@fetchbrain.com/sdk

The AI That Already Knows The Web - AI-powered scraping optimization for Crawlee

FetchBrain uses a neural network continuously trained on millions of web pages. Ask first → Get instant results. AI doesn't know? → We fetch & learn for next time.

Features

🚀 Instant Results - Skip redundant HTTP requests with pre-trained knowledge
🔄 Auto-Learning - AI automatically learns from scraped pages
🛡️ Graceful Degradation - Circuit breaker ensures your scraper never fails
📦 Request Batching - Optimized for high-concurrency scrapers
🔌 Crawlee Compatible - Works with CheerioCrawler, PlaywrightCrawler, and more

Installation

npm install @fetchbrain.com/sdk

Quick Start

import { FetchBrain } from "@fetchbrain.com/sdk";
import { CheerioCrawler } from "crawlee";

const crawler = FetchBrain.enhance(
  new CheerioCrawler({
    requestHandler: async ({ $, request, pushData }) => {
      // This only runs when AI needs to "learn" (new page)
      const data = {
        title: $("h1").text(),
        price: $(".price").text(),
      };
      await pushData(data);
    },
  }),
  {
    apiKey: process.env.FETCHBRAIN_API_KEY,
    intelligence: "high", // High confidence AI responses
    learning: true, // AI learns from scraped pages
  },
);

await crawler.run(urls);

How It Works

Before each request, FetchBrain queries the AI if it "knows" the URL
AI knows: Return data instantly from neural inference, skip HTTP request
AI learning: Run your scraper normally, then teach the AI

Your Scraper → FetchBrain SDK → AI knows? → YES → Return AI knowledge (skip request)
                              → NO  → Run scraper → AI learns for next time

Configuration

interface FetchBrainConfig {
  // Required
  apiKey: string;

  // Optional
  baseUrl?: string; // API URL (default: production)
  intelligence?: IntelligenceLevel; // AI accuracy level
  learning?: boolean; // Enable AI learning (default: true)
  alwaysRun?: boolean | string | string[]; // Which handlers to run (default: false)
  timeout?: number; // Request timeout in ms (default: 500)
  debug?: boolean; // Enable debug logging
}

Intelligence Levels

Level	Description
`realtime`	Live AI inference, highest accuracy
`high`	High confidence responses
`standard`	Balanced accuracy and speed
`deep`	Deep knowledge, broader coverage

Always Run Mode

Control which handlers run when AI knows the page.
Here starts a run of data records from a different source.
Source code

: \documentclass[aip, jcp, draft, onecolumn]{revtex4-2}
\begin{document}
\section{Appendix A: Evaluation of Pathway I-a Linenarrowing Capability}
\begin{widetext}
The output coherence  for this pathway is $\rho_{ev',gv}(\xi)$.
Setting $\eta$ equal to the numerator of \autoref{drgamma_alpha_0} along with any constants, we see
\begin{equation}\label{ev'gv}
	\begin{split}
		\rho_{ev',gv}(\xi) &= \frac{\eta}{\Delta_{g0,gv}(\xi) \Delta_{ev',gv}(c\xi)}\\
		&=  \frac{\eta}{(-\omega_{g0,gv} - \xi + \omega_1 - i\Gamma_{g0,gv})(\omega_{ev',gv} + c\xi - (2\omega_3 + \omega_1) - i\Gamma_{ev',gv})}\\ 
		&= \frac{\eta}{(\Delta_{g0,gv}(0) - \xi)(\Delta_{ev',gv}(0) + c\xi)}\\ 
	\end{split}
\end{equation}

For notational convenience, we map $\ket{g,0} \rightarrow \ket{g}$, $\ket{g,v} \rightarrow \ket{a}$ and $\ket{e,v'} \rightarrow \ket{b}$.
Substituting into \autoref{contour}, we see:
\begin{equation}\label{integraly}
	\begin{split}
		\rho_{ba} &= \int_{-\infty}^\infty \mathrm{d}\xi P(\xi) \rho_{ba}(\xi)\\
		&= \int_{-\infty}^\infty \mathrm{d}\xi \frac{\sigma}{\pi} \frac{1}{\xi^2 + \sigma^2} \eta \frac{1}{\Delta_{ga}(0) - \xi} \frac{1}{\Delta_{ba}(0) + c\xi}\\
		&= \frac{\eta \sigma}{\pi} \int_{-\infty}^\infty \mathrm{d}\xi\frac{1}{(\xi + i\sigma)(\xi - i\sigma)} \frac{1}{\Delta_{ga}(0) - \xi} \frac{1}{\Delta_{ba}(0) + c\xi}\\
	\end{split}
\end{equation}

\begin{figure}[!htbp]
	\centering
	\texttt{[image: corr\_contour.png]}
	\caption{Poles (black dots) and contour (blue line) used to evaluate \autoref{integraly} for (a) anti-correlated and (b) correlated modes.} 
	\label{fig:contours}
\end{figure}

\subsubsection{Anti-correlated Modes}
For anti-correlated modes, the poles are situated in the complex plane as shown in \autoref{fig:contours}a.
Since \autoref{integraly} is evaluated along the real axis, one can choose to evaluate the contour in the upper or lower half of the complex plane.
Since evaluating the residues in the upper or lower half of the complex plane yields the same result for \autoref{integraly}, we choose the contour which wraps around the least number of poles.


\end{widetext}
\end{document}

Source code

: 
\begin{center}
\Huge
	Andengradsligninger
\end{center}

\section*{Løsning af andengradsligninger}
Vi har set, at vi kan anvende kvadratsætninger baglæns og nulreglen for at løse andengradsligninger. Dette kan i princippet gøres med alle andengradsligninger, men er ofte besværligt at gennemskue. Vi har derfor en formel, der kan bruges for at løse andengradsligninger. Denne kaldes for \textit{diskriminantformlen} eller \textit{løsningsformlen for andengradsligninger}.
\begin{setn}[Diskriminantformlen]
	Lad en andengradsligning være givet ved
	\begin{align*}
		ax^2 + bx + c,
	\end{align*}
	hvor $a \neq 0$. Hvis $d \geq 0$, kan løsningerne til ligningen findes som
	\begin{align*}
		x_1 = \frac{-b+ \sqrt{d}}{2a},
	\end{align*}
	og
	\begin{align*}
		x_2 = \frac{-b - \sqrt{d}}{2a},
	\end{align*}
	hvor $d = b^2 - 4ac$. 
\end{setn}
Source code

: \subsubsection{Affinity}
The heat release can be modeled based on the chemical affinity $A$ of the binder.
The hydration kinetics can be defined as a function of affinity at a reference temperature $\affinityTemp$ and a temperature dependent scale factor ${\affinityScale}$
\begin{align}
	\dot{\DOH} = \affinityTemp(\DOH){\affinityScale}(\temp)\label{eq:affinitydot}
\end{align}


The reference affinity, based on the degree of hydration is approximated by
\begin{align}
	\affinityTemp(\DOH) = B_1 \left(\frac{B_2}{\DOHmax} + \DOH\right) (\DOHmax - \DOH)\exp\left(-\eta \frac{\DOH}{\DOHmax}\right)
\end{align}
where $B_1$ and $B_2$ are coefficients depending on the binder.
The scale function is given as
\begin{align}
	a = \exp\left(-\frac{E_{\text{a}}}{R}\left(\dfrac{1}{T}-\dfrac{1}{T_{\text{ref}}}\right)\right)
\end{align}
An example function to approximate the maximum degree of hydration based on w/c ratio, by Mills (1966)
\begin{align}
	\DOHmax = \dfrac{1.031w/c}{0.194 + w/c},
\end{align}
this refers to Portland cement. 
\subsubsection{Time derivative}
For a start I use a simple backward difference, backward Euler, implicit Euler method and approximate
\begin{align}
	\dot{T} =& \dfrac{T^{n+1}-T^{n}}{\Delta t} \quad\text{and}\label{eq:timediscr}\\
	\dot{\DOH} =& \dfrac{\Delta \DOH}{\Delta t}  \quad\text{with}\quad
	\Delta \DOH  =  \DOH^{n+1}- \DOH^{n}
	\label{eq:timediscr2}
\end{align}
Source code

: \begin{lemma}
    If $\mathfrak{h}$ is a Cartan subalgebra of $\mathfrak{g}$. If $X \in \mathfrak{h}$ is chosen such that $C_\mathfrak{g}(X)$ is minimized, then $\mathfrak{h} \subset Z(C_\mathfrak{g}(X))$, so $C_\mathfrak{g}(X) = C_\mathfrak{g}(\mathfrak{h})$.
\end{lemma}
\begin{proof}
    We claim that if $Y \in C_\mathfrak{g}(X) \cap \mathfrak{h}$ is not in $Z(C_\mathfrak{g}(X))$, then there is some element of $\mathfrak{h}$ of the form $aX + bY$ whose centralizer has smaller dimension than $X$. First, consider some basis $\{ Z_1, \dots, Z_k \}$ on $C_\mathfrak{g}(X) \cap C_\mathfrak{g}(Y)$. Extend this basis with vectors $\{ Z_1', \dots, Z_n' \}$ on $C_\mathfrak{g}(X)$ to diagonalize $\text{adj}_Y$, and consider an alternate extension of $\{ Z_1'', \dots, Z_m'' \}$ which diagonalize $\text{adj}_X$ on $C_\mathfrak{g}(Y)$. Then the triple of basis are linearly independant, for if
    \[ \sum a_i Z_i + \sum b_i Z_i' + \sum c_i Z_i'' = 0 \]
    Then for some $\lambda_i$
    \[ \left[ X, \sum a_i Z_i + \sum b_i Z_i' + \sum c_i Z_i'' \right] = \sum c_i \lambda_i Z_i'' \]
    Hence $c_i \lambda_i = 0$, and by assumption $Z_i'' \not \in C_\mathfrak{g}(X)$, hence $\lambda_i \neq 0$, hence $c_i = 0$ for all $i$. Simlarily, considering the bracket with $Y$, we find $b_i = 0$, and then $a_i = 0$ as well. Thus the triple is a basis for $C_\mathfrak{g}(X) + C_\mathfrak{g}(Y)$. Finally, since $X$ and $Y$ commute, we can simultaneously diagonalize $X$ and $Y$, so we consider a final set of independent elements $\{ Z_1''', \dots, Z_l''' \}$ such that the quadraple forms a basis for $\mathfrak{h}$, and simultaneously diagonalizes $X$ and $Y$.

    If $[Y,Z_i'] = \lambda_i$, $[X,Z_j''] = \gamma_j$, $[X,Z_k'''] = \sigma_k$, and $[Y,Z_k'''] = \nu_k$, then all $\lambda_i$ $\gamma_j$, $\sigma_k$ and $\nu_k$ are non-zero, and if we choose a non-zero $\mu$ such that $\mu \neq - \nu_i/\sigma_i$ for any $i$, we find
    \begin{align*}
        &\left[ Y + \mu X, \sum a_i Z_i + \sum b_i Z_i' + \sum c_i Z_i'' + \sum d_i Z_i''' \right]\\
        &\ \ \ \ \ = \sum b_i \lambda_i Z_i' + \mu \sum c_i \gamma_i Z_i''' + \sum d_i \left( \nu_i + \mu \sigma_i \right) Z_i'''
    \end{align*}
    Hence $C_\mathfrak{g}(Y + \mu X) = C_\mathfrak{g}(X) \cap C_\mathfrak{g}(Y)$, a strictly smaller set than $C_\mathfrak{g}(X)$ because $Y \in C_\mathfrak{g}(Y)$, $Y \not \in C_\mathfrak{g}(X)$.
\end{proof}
Useful for routers with multiple handlers:

// Skip all handlers when AI knows (default)
FetchBrain.enhance(crawler, { alwaysRun: false });

// Always run all handlers
FetchBrain.enhance(crawler, { alwaysRun: true });

// Only run 'listing' handler (skip 'detail' when AI knows)
FetchBrain.enhance(crawler, { alwaysRun: "listing" });

// Run multiple specific handlers
FetchBrain.enhance(crawler, { alwaysRun: ["listing", "category"] });

Value	Behavior
`false` (default)	Auto-skip all handlers when AI knows
`true`	Always run all handlers
`'listing'`	Only run handler with label 'listing'
`['listing', 'category']`	Run handlers with these labels

AI Context in Handler

Access AI data directly in your handler via context.ai:

const crawler = FetchBrain.enhance(
  new CheerioCrawler({
    requestHandler: async ({ $, request, ai, pushData }) => {
      // Check if AI already knows this page
      if (ai?.known && ai.confidence! > 0.9) {
        console.log("AI knows this page with high confidence");

        // Option 1: Use AI data directly (skip scraping)
        await ai.useAIData();
        return;

        // Option 2: Compare AI data with scraped data
        // const scraped = { title: $('h1').text() };
        // console.log('AI:', ai.data, 'Scraped:', scraped);
      }

      // Scrape normally if AI doesn't know
      const data = { title: $("h1").text() };
      await pushData(data);
    },
  }),
  { apiKey: "your-api-key", alwaysRun: true },
);

`context.ai` Properties

Property	Type	Description
`known`	boolean	Whether AI knows this URL
`data`	object	AI data (if known)
`confidence`	number	Confidence score 0-1
`learnedAt`	string	When AI learned this
`useAIData()`	function	Push AI data and skip scraping

Using Dataset.pushData

⚠️ Important: AI learning only happens when you use context.pushData() or the SDK's pushData() wrapper below. Direct calls to Dataset.pushData() will not trigger learning, and the AI won't recognize these URLs in future runs.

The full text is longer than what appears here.